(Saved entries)

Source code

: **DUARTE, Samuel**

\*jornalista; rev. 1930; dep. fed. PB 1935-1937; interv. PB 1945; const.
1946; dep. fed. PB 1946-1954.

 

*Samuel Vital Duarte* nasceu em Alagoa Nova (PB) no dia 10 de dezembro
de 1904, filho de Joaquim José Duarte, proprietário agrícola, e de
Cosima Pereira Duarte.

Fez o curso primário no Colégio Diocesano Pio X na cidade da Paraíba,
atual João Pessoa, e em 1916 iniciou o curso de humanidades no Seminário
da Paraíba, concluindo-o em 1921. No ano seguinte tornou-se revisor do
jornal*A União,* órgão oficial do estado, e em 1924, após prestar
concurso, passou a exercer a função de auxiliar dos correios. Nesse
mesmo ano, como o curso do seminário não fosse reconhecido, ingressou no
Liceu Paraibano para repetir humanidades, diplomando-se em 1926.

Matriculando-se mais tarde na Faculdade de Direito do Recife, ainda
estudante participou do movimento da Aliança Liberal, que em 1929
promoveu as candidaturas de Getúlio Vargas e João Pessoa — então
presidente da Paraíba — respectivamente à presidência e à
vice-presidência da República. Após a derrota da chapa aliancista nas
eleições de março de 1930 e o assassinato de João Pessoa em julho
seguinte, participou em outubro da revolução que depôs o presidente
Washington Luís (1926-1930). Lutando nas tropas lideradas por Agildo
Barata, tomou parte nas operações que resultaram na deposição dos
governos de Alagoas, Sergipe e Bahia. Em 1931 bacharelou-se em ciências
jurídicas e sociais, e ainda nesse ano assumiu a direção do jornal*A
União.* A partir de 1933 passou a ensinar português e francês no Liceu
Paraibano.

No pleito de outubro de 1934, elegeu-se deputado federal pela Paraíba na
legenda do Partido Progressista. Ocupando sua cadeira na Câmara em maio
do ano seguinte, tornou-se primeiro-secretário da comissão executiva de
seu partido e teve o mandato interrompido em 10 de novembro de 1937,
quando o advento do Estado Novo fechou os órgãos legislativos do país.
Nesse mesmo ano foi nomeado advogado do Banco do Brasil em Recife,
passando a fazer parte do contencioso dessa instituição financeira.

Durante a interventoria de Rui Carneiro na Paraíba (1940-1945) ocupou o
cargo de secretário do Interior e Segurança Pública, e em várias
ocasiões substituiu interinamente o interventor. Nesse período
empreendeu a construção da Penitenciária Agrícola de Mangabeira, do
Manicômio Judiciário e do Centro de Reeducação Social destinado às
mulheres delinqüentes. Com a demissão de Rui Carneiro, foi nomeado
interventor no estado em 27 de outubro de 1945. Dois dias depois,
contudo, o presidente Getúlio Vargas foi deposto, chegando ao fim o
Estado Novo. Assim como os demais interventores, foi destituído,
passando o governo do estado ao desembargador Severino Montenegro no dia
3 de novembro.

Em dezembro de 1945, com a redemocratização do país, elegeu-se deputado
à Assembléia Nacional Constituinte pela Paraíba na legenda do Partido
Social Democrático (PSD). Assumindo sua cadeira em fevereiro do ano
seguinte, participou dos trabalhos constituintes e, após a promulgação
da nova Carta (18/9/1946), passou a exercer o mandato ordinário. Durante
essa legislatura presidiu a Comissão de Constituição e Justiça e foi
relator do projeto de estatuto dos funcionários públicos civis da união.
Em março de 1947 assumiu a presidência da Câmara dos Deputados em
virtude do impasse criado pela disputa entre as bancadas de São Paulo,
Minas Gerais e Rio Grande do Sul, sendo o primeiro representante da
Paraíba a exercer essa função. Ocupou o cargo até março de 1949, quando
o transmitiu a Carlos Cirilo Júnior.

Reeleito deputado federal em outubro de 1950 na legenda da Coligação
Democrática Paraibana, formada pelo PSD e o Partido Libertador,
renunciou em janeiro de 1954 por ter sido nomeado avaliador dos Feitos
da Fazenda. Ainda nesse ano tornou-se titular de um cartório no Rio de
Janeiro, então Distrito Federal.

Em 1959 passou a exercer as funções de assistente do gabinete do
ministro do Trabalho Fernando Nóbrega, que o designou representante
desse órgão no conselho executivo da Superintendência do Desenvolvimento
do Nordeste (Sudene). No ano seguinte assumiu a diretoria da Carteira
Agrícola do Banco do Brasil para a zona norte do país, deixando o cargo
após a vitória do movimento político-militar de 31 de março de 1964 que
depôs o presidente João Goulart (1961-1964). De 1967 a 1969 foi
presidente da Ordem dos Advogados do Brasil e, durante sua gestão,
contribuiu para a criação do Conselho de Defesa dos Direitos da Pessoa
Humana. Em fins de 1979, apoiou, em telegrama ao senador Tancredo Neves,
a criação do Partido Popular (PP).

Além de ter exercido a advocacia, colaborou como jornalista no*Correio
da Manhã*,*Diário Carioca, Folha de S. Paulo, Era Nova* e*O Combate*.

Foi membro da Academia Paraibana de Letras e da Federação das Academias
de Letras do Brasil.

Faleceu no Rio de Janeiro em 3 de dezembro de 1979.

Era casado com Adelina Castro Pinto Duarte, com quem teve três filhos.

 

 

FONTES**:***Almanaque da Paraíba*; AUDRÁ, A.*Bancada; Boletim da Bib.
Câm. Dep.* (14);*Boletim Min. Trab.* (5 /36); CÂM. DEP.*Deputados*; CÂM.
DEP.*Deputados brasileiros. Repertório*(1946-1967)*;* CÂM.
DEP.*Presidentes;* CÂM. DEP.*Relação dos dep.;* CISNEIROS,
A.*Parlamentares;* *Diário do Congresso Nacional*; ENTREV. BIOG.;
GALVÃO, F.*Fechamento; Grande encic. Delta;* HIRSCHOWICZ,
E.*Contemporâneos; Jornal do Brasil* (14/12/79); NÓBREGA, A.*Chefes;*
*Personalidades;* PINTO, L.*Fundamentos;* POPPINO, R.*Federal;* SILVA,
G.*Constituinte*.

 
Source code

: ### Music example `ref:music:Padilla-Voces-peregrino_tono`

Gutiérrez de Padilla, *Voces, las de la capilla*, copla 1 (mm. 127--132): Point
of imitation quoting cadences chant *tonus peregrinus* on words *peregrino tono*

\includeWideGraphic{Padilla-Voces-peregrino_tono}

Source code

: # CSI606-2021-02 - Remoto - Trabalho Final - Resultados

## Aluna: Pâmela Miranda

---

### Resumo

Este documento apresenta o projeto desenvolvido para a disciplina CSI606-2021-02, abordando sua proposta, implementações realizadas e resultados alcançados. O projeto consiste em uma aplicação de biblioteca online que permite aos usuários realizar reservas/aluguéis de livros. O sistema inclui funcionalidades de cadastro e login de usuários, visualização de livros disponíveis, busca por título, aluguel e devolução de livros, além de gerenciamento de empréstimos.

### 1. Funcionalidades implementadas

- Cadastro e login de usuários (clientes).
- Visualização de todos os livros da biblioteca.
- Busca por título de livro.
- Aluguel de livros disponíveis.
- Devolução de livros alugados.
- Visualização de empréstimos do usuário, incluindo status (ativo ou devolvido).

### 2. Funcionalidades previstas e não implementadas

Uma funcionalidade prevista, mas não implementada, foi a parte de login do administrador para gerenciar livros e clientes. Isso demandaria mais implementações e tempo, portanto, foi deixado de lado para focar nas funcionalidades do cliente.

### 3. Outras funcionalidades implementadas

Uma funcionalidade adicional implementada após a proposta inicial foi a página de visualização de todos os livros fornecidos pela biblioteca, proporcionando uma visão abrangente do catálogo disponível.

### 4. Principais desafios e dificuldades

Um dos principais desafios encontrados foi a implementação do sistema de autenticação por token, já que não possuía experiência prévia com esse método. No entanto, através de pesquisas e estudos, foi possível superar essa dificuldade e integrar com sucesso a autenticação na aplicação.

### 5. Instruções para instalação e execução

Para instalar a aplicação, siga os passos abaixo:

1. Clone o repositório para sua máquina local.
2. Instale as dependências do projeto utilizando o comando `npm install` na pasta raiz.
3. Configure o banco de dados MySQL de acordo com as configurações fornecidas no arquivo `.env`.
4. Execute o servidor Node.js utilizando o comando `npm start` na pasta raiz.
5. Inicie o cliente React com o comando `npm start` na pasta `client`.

Task objective: Output, from the data above, the lines from the line with "### 3. Outras funcionalidades implementadas" to the line with "### 4. Principais desafios e dificuldades" exactly as they stand, both ends included and nothing else.

Finished task:
### 3. Outras funcionalidades implementadas

Uma funcionalidade adicional implementada após a proposta inicial foi a página de visualização de todos os livros fornecidos pela biblioteca, proporcionando uma visão abrangente do catálogo disponível.

### 4. Principais desafios e dificuldades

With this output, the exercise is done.